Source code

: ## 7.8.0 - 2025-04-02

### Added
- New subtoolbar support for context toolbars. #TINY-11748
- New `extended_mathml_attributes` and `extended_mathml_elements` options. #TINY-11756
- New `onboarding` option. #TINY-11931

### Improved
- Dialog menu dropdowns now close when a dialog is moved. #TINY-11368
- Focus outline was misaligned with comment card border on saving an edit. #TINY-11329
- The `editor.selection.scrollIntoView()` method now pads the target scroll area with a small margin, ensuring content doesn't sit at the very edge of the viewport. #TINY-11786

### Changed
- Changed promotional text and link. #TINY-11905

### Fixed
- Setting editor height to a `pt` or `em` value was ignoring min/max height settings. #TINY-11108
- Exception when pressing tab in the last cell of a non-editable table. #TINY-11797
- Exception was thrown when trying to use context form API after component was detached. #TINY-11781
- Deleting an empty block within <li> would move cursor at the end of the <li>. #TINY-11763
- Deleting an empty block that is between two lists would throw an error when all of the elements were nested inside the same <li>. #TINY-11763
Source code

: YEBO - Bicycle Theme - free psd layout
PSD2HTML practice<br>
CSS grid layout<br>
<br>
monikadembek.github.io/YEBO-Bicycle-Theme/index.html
· · · · ·
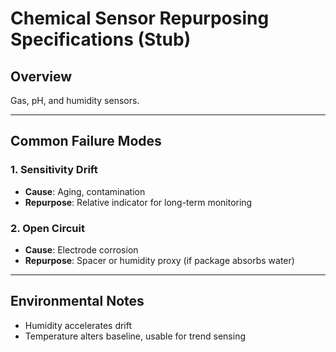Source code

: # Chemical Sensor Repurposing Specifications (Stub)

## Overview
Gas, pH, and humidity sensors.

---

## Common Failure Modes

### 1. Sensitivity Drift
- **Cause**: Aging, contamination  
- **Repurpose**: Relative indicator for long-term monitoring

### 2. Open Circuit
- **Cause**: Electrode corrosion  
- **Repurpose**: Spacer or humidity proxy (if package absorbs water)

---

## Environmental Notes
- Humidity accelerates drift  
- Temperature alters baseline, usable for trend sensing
· · · · ·
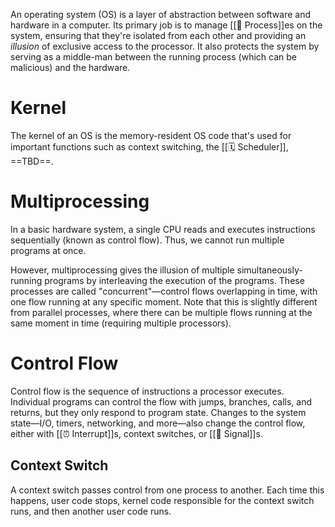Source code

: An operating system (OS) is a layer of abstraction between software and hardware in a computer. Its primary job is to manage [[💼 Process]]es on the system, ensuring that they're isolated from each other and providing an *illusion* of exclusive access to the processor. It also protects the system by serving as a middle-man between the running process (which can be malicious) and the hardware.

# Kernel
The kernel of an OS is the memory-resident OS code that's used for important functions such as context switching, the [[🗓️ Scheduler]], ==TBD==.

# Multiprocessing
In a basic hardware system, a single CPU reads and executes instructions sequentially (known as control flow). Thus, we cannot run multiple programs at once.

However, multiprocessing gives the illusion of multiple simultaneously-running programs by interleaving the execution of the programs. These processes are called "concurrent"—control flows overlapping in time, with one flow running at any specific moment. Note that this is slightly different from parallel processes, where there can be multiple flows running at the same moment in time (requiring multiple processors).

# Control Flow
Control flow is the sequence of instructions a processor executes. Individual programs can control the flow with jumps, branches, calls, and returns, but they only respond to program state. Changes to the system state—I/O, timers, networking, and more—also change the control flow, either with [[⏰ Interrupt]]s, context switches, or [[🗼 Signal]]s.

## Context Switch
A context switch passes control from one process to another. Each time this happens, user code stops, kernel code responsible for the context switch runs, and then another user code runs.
· · · · ·
Description of the task | Wherever the string "when" occurs in the entries, copy that whole line.

Expected answer |
- Dialog menu dropdowns now close when a dialog is moved. #TINY-11368
- Exception when pressing tab in the last cell of a non-editable table. #TINY-11797
- Exception was thrown when trying to use context form API after component was detached. #TINY-11781
- Deleting an empty block that is between two lists would throw an error when all of the elements were nested inside the same <li>. #TINY-11763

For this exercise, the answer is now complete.